▶ _THE TASK_
Scan the entries below for "else" and copy each line that holds it.

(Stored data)
· · ·

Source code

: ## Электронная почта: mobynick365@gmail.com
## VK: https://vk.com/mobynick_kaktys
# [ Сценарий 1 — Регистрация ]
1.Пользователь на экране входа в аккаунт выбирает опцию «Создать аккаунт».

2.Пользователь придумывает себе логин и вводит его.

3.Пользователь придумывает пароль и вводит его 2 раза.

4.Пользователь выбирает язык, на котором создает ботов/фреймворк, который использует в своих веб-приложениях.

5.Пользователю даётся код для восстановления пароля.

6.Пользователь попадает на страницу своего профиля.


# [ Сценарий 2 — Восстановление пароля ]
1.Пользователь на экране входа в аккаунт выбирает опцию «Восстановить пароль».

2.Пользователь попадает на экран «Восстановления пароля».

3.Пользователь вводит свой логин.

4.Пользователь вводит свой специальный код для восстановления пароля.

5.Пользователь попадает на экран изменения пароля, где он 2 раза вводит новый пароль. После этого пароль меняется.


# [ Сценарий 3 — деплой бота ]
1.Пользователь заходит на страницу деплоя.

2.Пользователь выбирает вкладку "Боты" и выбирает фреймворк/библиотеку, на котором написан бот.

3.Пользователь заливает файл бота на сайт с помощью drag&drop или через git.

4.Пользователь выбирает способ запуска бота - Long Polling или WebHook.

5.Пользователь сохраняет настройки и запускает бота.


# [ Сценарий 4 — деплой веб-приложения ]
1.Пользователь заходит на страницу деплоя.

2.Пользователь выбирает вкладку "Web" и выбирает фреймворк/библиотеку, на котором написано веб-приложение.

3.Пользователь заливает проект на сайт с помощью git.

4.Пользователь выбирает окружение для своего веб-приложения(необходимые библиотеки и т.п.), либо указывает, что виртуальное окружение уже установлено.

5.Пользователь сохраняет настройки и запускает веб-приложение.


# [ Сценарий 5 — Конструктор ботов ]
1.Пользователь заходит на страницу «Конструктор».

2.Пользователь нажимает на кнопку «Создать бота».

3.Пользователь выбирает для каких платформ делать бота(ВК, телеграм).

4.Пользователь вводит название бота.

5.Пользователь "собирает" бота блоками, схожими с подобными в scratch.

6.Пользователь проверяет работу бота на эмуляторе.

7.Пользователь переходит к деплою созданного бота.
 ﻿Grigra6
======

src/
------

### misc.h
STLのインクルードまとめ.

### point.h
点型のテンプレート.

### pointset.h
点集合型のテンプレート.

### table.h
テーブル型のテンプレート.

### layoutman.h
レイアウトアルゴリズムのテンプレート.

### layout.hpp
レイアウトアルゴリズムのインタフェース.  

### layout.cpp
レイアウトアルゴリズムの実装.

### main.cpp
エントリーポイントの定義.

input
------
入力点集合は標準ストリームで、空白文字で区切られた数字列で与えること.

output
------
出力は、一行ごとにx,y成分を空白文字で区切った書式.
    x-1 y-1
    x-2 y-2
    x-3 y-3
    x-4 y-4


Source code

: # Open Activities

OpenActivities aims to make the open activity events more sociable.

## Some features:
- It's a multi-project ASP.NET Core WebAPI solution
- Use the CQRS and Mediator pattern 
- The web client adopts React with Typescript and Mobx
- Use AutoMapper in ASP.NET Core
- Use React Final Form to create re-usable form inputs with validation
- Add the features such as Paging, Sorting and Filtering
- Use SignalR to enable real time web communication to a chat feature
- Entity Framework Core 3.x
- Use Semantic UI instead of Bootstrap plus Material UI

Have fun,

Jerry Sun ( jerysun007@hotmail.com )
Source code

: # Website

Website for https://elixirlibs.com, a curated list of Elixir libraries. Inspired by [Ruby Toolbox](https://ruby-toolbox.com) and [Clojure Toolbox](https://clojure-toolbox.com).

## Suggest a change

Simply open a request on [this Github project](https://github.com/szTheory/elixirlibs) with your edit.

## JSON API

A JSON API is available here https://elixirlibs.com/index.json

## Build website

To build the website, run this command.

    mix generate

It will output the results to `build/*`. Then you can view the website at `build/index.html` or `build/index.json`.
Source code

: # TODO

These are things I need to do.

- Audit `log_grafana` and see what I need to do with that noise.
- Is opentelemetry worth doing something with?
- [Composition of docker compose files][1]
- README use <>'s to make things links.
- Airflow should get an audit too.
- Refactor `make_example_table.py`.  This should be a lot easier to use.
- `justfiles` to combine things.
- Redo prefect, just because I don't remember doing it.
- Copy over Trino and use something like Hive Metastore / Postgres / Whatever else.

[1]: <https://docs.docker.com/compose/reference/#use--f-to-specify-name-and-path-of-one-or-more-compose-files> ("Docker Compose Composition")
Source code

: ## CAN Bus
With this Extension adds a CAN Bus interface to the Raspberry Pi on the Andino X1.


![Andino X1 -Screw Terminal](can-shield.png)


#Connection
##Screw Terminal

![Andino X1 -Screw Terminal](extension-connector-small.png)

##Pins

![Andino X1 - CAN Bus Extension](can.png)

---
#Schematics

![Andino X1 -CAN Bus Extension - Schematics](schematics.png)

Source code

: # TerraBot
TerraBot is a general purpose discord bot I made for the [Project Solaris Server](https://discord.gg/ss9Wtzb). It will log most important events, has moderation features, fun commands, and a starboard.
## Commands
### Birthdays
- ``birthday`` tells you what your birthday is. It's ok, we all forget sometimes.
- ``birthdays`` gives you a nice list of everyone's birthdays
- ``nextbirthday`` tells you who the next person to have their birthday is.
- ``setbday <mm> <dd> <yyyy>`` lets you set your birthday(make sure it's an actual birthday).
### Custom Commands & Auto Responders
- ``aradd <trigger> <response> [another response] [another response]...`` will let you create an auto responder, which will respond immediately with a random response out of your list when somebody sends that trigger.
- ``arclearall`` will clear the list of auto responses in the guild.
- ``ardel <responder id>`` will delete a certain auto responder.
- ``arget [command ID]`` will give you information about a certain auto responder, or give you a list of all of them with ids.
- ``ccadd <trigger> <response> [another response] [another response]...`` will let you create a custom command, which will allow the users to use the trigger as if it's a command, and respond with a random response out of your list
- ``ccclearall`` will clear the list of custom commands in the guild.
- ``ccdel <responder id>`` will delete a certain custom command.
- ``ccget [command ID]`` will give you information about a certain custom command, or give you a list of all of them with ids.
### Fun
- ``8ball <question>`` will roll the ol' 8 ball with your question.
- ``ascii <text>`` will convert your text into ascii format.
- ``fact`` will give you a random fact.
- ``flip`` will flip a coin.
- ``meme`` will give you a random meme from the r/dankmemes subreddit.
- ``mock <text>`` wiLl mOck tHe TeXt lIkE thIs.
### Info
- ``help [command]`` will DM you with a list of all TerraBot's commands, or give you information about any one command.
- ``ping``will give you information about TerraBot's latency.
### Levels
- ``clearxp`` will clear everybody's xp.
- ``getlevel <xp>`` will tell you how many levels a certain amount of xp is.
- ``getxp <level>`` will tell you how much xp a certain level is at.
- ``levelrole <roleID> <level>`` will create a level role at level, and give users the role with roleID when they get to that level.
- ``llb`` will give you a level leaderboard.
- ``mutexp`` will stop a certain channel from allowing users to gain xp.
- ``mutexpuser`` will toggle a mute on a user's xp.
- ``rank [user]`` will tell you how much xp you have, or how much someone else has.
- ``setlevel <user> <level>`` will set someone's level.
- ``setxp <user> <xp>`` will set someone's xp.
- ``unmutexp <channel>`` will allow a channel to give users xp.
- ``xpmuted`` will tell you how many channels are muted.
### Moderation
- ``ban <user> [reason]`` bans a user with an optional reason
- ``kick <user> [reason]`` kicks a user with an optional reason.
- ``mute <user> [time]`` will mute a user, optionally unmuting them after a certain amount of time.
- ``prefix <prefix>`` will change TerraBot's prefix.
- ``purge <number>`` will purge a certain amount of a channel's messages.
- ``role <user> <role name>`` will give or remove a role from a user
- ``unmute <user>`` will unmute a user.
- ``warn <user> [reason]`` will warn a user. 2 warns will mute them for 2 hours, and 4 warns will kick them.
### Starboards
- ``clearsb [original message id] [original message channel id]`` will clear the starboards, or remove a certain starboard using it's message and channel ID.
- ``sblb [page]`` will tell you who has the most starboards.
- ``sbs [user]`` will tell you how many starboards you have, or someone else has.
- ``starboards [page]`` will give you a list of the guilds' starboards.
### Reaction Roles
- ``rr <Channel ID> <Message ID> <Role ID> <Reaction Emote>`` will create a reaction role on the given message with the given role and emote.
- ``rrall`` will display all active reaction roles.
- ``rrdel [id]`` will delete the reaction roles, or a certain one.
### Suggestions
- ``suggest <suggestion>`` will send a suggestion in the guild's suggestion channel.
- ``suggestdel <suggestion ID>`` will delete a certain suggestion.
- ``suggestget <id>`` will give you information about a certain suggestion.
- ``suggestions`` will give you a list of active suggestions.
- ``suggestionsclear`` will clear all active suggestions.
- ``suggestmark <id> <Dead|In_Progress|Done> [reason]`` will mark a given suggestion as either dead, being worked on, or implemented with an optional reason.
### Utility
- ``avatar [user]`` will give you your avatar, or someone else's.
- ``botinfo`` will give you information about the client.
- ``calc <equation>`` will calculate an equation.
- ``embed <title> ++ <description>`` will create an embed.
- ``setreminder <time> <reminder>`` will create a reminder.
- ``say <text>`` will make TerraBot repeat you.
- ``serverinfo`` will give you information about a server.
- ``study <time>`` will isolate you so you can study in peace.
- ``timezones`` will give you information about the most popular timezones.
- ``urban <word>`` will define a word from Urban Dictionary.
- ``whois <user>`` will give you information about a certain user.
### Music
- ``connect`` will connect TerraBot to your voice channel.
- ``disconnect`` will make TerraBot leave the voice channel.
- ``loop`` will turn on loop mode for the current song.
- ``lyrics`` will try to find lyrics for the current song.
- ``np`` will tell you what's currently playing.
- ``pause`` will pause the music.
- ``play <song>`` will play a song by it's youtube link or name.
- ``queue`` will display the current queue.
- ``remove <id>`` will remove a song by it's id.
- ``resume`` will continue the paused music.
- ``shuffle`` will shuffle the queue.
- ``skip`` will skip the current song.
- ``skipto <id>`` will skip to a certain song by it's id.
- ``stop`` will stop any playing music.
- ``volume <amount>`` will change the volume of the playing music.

· · ·

▶ _RESULT FOR THIS TASK_
- Copy over Trino and use something like Hive Metastore / Postgres / Whatever else.
- ``rank [user]`` will tell you how much xp you have, or how much someone else has.
- ``sbs [user]`` will tell you how many starboards you have, or someone else has.
- ``avatar [user]`` will give you your avatar, or someone else's.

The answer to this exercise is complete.